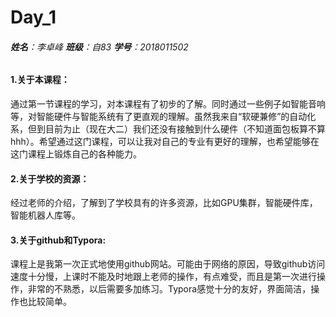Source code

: # Day_1

###### **姓名**：李卓峰	**班级**：自83	**学号**：2018011502

#### 1.关于本课程：

通过第一节课程的学习，对本课程有了初步的了解。同时通过一些例子如智能音响等，对智能硬件与智能系统有了更直观的理解。虽然我来自“软硬兼修”的自动化系，但到目前为止（现在大二）我们还没有接触到什么硬件（不知道面包板算不算hhh）。希望通过这门课程，可以让我对自己的专业有更好的理解，也希望能够在这门课程上锻炼自己的各种能力。

#### 2.关于学校的资源：

经过老师的介绍，了解到了学校具有的许多资源，比如GPU集群，智能硬件库，智能机器人库等。

#### 3.关于github和Typora:

课程上是我第一次正式地使用github网站。可能由于网络的原因，导致github访问速度十分慢，上课时不能及时地跟上老师的操作，有点难受，而且是第一次进行操作，非常的不熟悉，以后需要多加练习。Typora感觉十分的友好，界面简洁，操作也比较简单。



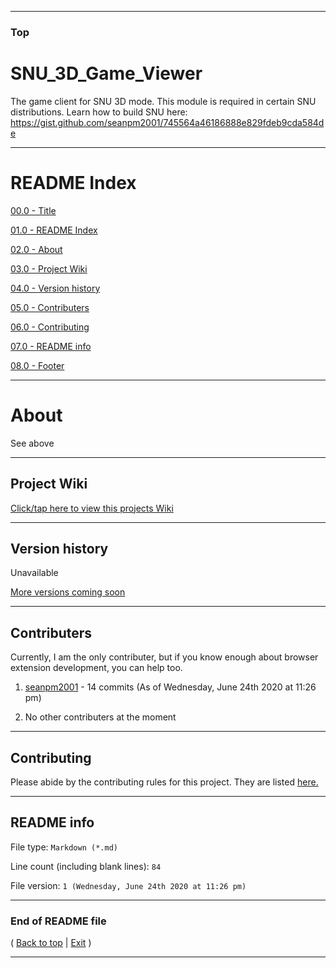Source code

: 
***

### Top

# SNU_3D_Game_Viewer
The game client for SNU 3D mode. This module is required in certain SNU distributions. Learn how to build SNU here: https://gist.github.com/seanpm2001/745564a46186888e829fdeb9cda584de

***

# README Index

[00.0 - Title](#SNU_3D_Game_Viewer)

[01.0 - README Index](#README-Index)

[02.0 - About](#About)

[03.0 - Project Wiki](#Project-Wiki)

[04.0 - Version history](#Version-history)

[05.0 - Contributers](#Contributers)

[06.0 - Contributing](#Contributing)

[07.0 - README info](#README-info)

[08.0 - Footer](#End-of-README-file)

***

# About

See above

***

## Project Wiki

[Click/tap here to view this projects Wiki](https://github.com/seanpm2001/SNU_3D_Game_Viewer/Wiki/)

***

## Version history

Unavailable

[More versions coming soon](https://www.example.com/)

***

## Contributers

Currently, I am the only contributer, but if you know enough about browser extension development, you can help too.

1. [seanpm2001](https://github.com/seanpm2001/) - 14 commits (As of Wednesday, June 24th 2020 at 11:26 pm)

2. No other contributers at the moment

***

## Contributing

Please abide by the contributing rules for this project. They are listed [here.](https://github.com/seanpm2001/SNU_3D_Game_Viewer/blob/master/CONTRIBUTING.md)

***

## README info

File type: `Markdown (*.md)`

Line count (including blank lines): `84`

File version: `1 (Wednesday, June 24th 2020 at 11:26 pm)`

***

### End of README file

( [Back to top](#Top) | [Exit](about:blank) )

***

■ **Your task**:
Copy all lines from the data that hold the word "history".

■ **Solution**:
[04.0 - Version history](#Version-history)
## Version history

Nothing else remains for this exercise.